『WAHAHA本舗』入団から芸能生活をスタートし、40年にわたる俳優生活の中で、『警視庁捜査一課9係(後に『特捜9』に変更)』で20年近く青柳刑事を演じてきた吹越満さん。“得体の知れない”存在になりたいと願っていた彼のTHE CHANGEとはーー。【第1回/全2回】
テレビではよくお顔を拝見するけど、名前が分からない。そういう人っているでしょ。デビュー当時のタモリさんとか。ああいった“得体の知れない”っていう雰囲気が好きだったんです。テレビには出ない、映画でしか観られない俳優さんもいましたよね。例えば、渥美清さんとか。当時は、今と違って映画は映画館でしか観られなかったですから。そういう、全部を見せない、つまり得体の知れないで成立する人っていうのは映画スターぐらいかなって思ったんですよ。それで19歳のときに、青森から上京して俳優を目指そうと思ったんです。
上京したのはいいんだけど、演劇のことは何も分からず、住み始めたのは、小劇場が集う世田谷の下北沢でした。そこで東京乾電池や東京ヴォードヴィルショーといった劇団の芝居を観るようになったんです。
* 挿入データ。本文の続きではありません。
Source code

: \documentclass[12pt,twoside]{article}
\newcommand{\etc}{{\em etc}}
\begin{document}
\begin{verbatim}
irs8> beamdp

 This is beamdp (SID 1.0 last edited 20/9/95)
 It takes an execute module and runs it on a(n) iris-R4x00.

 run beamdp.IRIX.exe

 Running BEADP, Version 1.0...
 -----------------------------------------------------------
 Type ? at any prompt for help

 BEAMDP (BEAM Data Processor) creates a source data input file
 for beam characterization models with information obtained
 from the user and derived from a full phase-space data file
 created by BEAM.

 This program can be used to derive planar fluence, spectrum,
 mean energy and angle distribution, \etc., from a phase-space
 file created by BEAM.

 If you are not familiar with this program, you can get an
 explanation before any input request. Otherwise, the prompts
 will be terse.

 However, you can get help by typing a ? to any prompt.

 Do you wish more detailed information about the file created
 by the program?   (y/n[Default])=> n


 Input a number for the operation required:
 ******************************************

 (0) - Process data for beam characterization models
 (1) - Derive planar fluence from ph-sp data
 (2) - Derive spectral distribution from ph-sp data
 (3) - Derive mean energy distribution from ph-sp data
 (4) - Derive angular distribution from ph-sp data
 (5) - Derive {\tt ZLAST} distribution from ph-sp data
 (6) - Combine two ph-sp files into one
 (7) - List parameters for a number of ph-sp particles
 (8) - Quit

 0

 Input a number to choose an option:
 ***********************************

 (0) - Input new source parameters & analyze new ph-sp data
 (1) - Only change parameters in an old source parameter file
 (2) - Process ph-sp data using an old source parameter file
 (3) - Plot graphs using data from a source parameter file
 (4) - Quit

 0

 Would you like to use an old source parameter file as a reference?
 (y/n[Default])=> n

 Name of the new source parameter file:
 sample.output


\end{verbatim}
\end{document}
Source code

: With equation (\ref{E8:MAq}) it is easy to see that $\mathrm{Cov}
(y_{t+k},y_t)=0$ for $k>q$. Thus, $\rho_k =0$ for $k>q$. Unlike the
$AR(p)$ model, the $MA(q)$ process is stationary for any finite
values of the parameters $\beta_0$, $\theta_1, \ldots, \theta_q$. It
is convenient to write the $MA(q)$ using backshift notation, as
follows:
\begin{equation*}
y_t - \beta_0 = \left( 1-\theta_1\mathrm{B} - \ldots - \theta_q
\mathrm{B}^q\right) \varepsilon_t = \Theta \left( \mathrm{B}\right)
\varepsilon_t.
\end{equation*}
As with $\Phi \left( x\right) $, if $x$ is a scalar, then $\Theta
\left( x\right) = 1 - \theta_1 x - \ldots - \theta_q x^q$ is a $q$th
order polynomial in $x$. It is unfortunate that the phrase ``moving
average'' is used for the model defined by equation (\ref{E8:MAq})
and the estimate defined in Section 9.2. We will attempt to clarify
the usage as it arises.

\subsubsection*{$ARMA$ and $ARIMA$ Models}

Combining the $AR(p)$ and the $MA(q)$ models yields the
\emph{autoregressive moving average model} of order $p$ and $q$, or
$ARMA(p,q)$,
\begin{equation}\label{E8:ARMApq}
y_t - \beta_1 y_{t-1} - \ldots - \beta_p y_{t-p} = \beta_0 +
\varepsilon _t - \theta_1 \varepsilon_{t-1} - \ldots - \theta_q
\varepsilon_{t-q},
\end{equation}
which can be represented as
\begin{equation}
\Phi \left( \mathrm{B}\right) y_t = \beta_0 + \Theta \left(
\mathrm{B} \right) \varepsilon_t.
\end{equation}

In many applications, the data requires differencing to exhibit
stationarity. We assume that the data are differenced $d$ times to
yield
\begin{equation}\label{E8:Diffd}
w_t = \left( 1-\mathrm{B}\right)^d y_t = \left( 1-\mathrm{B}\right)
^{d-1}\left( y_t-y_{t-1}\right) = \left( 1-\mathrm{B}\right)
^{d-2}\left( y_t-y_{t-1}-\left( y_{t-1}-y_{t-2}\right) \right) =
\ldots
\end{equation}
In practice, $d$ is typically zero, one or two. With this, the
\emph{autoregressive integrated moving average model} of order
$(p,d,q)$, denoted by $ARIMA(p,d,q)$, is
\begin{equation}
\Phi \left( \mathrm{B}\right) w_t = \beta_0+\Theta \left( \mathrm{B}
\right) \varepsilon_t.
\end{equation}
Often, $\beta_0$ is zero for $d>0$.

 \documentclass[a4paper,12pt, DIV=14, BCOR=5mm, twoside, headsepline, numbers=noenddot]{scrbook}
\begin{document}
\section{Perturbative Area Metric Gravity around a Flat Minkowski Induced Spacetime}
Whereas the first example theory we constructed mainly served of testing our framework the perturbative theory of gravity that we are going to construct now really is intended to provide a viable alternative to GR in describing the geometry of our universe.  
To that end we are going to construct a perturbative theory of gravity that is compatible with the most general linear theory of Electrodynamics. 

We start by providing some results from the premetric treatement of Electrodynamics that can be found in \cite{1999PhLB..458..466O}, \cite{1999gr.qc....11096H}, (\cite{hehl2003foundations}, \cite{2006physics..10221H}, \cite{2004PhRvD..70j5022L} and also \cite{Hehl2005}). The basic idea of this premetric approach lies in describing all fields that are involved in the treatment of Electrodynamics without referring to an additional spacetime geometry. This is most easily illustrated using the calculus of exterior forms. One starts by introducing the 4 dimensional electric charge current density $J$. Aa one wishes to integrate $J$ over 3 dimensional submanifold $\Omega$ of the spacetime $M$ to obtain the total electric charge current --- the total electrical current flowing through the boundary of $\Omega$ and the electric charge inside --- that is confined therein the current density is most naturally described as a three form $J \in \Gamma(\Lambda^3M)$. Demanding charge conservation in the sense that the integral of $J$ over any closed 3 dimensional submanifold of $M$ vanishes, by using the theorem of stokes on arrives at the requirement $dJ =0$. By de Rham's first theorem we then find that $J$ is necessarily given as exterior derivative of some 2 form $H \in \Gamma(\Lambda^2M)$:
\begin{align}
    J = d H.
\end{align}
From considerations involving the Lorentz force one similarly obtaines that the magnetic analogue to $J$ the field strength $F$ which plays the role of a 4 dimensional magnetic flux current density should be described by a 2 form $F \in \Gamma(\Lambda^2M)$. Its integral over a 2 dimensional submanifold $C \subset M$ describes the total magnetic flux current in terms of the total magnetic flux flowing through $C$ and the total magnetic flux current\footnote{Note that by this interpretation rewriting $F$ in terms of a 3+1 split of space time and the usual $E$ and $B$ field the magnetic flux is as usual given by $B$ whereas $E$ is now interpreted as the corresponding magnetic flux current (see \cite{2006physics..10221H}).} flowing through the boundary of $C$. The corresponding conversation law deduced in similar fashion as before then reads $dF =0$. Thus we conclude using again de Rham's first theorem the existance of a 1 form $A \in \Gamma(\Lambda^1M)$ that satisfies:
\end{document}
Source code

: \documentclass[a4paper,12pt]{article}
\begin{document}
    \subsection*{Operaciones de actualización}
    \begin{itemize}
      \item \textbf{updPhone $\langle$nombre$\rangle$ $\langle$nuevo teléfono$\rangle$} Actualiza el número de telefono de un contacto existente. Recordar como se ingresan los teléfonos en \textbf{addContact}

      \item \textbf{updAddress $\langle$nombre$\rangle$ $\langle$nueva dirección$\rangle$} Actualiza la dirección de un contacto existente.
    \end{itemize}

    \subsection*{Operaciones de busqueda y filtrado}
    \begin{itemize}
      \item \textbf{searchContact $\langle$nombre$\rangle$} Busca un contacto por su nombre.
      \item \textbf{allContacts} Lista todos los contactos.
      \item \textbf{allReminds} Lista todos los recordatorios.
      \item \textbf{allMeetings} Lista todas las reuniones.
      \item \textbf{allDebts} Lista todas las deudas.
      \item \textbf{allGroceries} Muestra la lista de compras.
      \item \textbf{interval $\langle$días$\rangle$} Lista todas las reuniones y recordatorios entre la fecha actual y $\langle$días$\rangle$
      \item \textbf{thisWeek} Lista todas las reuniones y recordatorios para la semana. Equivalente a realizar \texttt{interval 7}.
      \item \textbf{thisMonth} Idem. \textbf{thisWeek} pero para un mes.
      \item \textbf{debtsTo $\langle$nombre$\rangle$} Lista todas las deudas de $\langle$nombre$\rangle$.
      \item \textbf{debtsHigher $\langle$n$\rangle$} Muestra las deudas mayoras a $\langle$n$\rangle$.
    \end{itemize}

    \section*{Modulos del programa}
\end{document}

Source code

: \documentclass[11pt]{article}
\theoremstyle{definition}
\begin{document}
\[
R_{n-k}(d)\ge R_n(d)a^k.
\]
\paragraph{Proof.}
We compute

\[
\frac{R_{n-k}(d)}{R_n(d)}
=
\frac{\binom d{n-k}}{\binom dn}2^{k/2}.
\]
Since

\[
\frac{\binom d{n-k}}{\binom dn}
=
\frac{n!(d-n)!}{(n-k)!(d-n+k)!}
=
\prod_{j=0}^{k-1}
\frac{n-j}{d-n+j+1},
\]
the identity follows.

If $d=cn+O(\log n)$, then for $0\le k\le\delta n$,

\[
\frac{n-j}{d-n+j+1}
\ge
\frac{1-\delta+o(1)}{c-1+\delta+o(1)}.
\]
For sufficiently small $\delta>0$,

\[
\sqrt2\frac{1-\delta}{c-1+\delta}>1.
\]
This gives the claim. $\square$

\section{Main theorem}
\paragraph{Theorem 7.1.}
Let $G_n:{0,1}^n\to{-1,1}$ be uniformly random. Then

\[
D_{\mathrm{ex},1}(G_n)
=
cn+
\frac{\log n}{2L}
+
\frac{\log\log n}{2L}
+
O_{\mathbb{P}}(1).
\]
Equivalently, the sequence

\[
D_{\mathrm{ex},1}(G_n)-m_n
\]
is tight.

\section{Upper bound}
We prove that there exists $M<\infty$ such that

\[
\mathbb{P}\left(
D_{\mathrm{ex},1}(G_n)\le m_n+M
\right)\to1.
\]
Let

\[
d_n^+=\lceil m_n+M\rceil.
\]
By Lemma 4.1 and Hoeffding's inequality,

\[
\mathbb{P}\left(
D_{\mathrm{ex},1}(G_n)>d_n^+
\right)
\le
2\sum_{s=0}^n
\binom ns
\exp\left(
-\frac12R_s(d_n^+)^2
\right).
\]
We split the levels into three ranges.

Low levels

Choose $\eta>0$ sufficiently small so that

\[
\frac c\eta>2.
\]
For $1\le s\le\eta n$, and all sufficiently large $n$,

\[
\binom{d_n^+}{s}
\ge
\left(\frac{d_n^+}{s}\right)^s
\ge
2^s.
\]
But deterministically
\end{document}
『WAHAHA本舗』が旗上げしたのが、ちょうどそのタイミングでした。既にスターがいる歴史ある劇団とは違って、まだできたばかりの『WAHAHA』なら自分でもスターになれるんじゃないか……って思い、入団を決めました。上京するとき、ある人に相談したら「やりたいと思うんだったら、やればいい。危険を冒すことには反対しないよ。ただ、25歳までやって芽が出なかったら、スパッと諦めて帰ってこい。それを約束するんだったら応援するよ」って言われたんです。ところが、当時の『WAHAHA』の先輩方ってみんな26歳(笑)。26歳で劇団を旗上げする人たちがいるのに、25までに芽が出なかったら辞めるなんていうのは生意気だなって。それで、年齢にこだわることもないなって思ったんです。